AUTHOR=Fan Huifeng , Cui Ying , Xu Xuehua , Zhang Dongwei , Yang Diyuan , Huang Li , Ding Tao , Lu Gen TITLE=Validation of a Classification Model Using Complete Blood Count to Predict Severe Human Adenovirus Lower Respiratory Tract Infections in Pediatric Cases JOURNAL=Frontiers in Pediatrics VOLUME=10 YEAR=2022 URL=https://www.frontiersin.org/journals/pediatrics/articles/10.3389/fped.2022.896606 DOI=10.3389/fped.2022.896606 ISSN=2296-2360 ABSTRACT=Background

Human adenovirus (HAdV) lower respiratory tract infections (LRTIs) are prone to severe cases and even cause death in children. Here, we aimed to develop a classification model to predict severity in pediatric patients with HAdV LRTIs using complete blood count (CBC).

Methods

The CBC parameters from pediatric patients with a diagnosis of HAdV LRTIs from 2013 to 2019 were collected during the disease’s course. The data were analyzed as potential predictors for severe cases and were selected using a random forest model.

Results

We enrolled 1,652 CBC specimens from 1,069 pediatric patients with HAdV LRTIs in the present study.
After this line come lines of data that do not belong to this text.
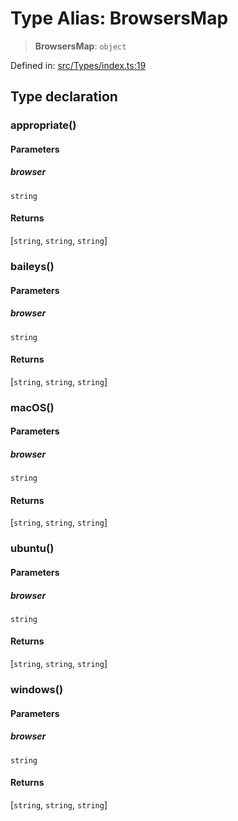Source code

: # Type Alias: BrowsersMap

> **BrowsersMap**: `object`

Defined in: [src/Types/index.ts:19](https://github.com/Fokusdotid/bail/blob/c270ba4454f95d50cec87a9d90b03360fac7058e/src/Types/index.ts#L19)

## Type declaration

### appropriate()

#### Parameters

##### browser

`string`

#### Returns

\[`string`, `string`, `string`\]

### baileys()

#### Parameters

##### browser

`string`

#### Returns

\[`string`, `string`, `string`\]

### macOS()

#### Parameters

##### browser

`string`

#### Returns

\[`string`, `string`, `string`\]

### ubuntu()

#### Parameters

##### browser

`string`

#### Returns

\[`string`, `string`, `string`\]

### windows()

#### Parameters

##### browser

`string`

#### Returns

\[`string`, `string`, `string`\]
Four hundred and seventy-four patients from 2017 to 2019 were used as the discovery cohort, and 470 patients from 2013 to 2016 were used as the validation cohort. The monocyte ratio (MONO%) was the most obvious difference between the mild and severe groups at onset, and could be used as a marker for the early accurate prediction of the severity [area under the subject operating characteristic curve (AUROC): 0.843]. Four risk factors [MONO%, hematocrit (HCT), red blood cell count (RBC), and platelet count (PLT)] were derived to construct a classification model of severe and mild cases using a random forest model (AUROC: 0.931 vs. 0.903).

Conclusion

Monocyte ratio can be used as an individual predictor of severe cases in the early stages of HAdV LRTIs. The four risk factors model is a simple and accurate risk assessment tool that can predict severe cases in the early stages of HAdV LRTIs.